Modern Technology Stymies the Courts: What Makes Us Human?
My favorite pieces, however, relate to what makes us human. Maimonides and computer guru Alan Turing said it was the ability to conduct a conversation. That ability has turned deadly. Worse, one of the conversants is not even human, prior definitions notwithstanding.
While defining our humanity surfaced in several guises, e.g., can, should, or must we genetically enhance our children - the issue of what happens when AI-created characters run amok is more imminently unsettling – primarily because the law is impoverished when dealing with these dangers. In one case, the AI Character induced a teen into committing suicide; in others, they “merely” freaked out college students with threatening language or seduced an autistic teen with eroticized “lovebots.”
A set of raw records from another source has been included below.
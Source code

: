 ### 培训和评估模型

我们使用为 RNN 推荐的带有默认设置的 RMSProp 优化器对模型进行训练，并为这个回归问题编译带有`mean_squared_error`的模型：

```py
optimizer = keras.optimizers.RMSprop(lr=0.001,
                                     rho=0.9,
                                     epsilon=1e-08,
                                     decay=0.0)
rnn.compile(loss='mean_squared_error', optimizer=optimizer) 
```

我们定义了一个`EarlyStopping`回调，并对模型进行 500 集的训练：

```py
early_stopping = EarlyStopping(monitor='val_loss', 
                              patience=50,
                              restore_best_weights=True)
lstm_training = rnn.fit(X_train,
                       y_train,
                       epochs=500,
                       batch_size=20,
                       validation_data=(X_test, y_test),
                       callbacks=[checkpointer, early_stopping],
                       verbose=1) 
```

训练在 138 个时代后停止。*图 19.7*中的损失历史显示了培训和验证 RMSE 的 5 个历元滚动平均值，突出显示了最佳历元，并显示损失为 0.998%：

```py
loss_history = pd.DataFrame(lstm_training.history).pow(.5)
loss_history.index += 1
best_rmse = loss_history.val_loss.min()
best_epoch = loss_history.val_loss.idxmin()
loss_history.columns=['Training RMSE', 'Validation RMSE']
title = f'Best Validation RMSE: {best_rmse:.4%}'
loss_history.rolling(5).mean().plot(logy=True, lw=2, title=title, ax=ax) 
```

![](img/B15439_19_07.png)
First Amendment activists would claim that AI (programmed by people) is entitled to free speech. Not until the AI character successfully entices its collaborator to kill someone (which it has tried to do) – invoking the imminent-incitement-to-illegal harm exception, might we find some First Amendment restrictions. The sexual innuendo might suggest that child pornography laws might apply and override First Amendment rights – but that’s a stretch.
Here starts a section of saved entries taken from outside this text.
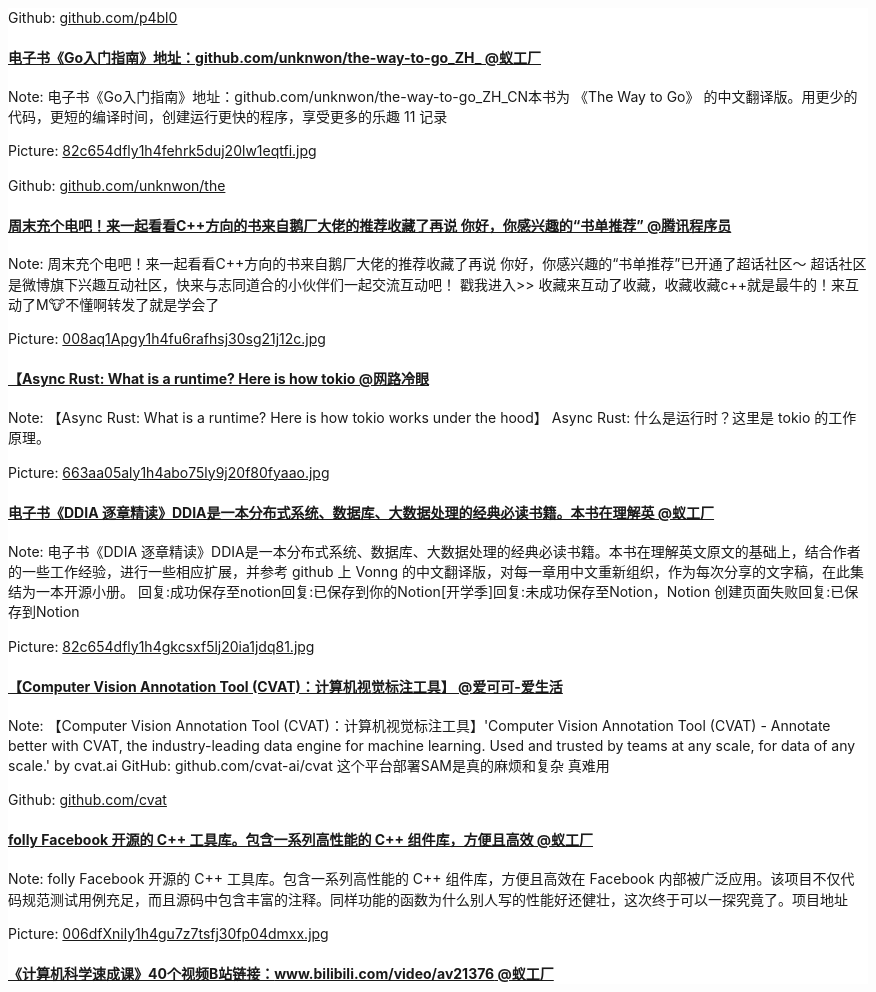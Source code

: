 Github: [github.com/p4bl0](https://github.com/p4bl0)

#### [电子书《Go入门指南》地址：github.com/unknwon/the-way-to-go_ZH_ @蚁工厂](https://weibo.com/2194035935/LDq58pSOs)

Note: 电子书《Go入门指南》地址：github.com/unknwon/the-way-to-go_ZH_CN本书为 《The Way to Go》 的中文翻译版。用更少的代码，更短的编译时间，创建运行更快的程序，享受更多的乐趣  11 记录

Picture: [82c654dfly1h4fehrk5duj20lw1eqtfi.jpg](https://weibo.cn//mblog/pic/LDq58pSOs?rl=1)

Github: [github.com/unknwon/the](https://github.com/unknwon/the)

#### [周末充个电吧！来一起看看C++方向的书来自鹅厂大佬的推荐收藏了再说   你好，你感兴趣的“书单推荐” @腾讯程序员](https://weibo.com/7483028645/LDtAl942m)

Note: 周末充个电吧！来一起看看C++方向的书来自鹅厂大佬的推荐收藏了再说   你好，你感兴趣的“书单推荐”已开通了超话社区～ 超话社区是微博旗下兴趣互动社区，快来与志同道合的小伙伴们一起交流互动吧！ 戳我进入>> 收藏来互动了收藏，收藏收藏c++就是最牛的！来互动了M🐮不懂啊转发了就是学会了

Picture: [008aq1Apgy1h4fu6rafhsj30sg21j12c.jpg](https://weibo.cn//mblog/pic/LDtAl942m?rl=1)

#### [【Async Rust: What is a runtime? Here is how tokio  @网路冷眼](https://weibo.com/1715118170/LDvUNehm6)

Note: 【Async Rust: What is a runtime? Here is how tokio works under the hood】 Async Rust: 什么是运行时？这里是 tokio 的工作原理。 

Picture: [663aa05aly1h4abo75ly9j20f80fyaao.jpg](https://weibo.cn//mblog/pic/LDvUNehm6?rl=1)

#### [电子书《DDIA 逐章精读》DDIA是一本分布式系统、数据库、大数据处理的经典必读书籍。本书在理解英 @蚁工厂](https://weibo.com/2194035935/LDzwa4Z6O)

Note: 电子书《DDIA 逐章精读》DDIA是一本分布式系统、数据库、大数据处理的经典必读书籍。本书在理解英文原文的基础上，结合作者的一些工作经验，进行一些相应扩展，并参考 github 上 Vonng 的中文翻译版，对每一章用中文重新组织，作为每次分享的文字稿，在此集结为一本开源小册。 回复:成功保存至notion回复:已保存到你的Notion[开学季]回复:未成功保存至Notion，Notion 创建页面失败回复:已保存到Notion

Picture: [82c654dfly1h4gkcsxf5lj20ia1jdq81.jpg](https://weibo.cn//mblog/pic/LDzwa4Z6O?rl=1)

#### [【Computer Vision Annotation Tool (CVAT)：计算机视觉标注工具】 @爱可可-爱生活](https://weibo.com/1402400261/LDCQd8LAy)

Note: 【Computer Vision Annotation Tool (CVAT)：计算机视觉标注工具】'Computer Vision Annotation Tool (CVAT) - Annotate better with CVAT, the industry-leading data engine for machine learning. Used and trusted by teams at any scale, for data of any scale.' by cvat.ai GitHub: github.com/cvat-ai/cvat 这个平台部署SAM是真的麻烦和复杂  真难用

Github: [github.com/cvat](https://github.com/cvat)

#### [folly Facebook 开源的 C++ 工具库。包含一系列高性能的 C++ 组件库，方便且高效 @蚁工厂](https://weibo.com/2194035935/LDBV6dCHG)

Note: folly Facebook 开源的 C++ 工具库。包含一系列高性能的 C++ 组件库，方便且高效在 Facebook 内部被广泛应用。该项目不仅代码规范测试用例充足，而且源码中包含丰富的注释。同样功能的函数为什么别人写的性能好还健壮，这次终于可以一探究竟了。项目地址  

Picture: [006dfXnily1h4gu7z7tsfj30fp04dmxx.jpg](https://weibo.cn//mblog/pic/LDBKknIqU?rl=1)

#### [《计算机科学速成课》40个视频B站链接：www.bilibili.com/video/av21376 @蚁工厂](https://weibo.com/2194035935/LDArqFyKm)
First Amendment champions refuse to countenance restrictions on speech, which would dampen Character AI’s “chattiness” and reduce its dangers (as well as controlling marketing false views or misinformation), arguing that the antidote to bad speech is not no speech -- but more speech. However, as my friend and colleague, Dr. D, points out, not all speech is created equal. Anger-producing speech, discussions delivering dopamine dumps, and conspiracy quips and conversations are far more potent than rational attempts to defuse them. When we have social media working 24/7 – there is no “space” for more speech, and when the objectionable speech is of the most potent variety- there is simply no speech-related antidote in today’s climate of dangerous dialogue. Conversing with an artificial human (i.e., the AI Character) programmed to respond to the needs of the user removes the ability of the user to effectively respond – conversationally. So much for “more speech.”
The law will have a lot of work next year to keep up with technology. Looks like the First Amendment might be in for an overhaul.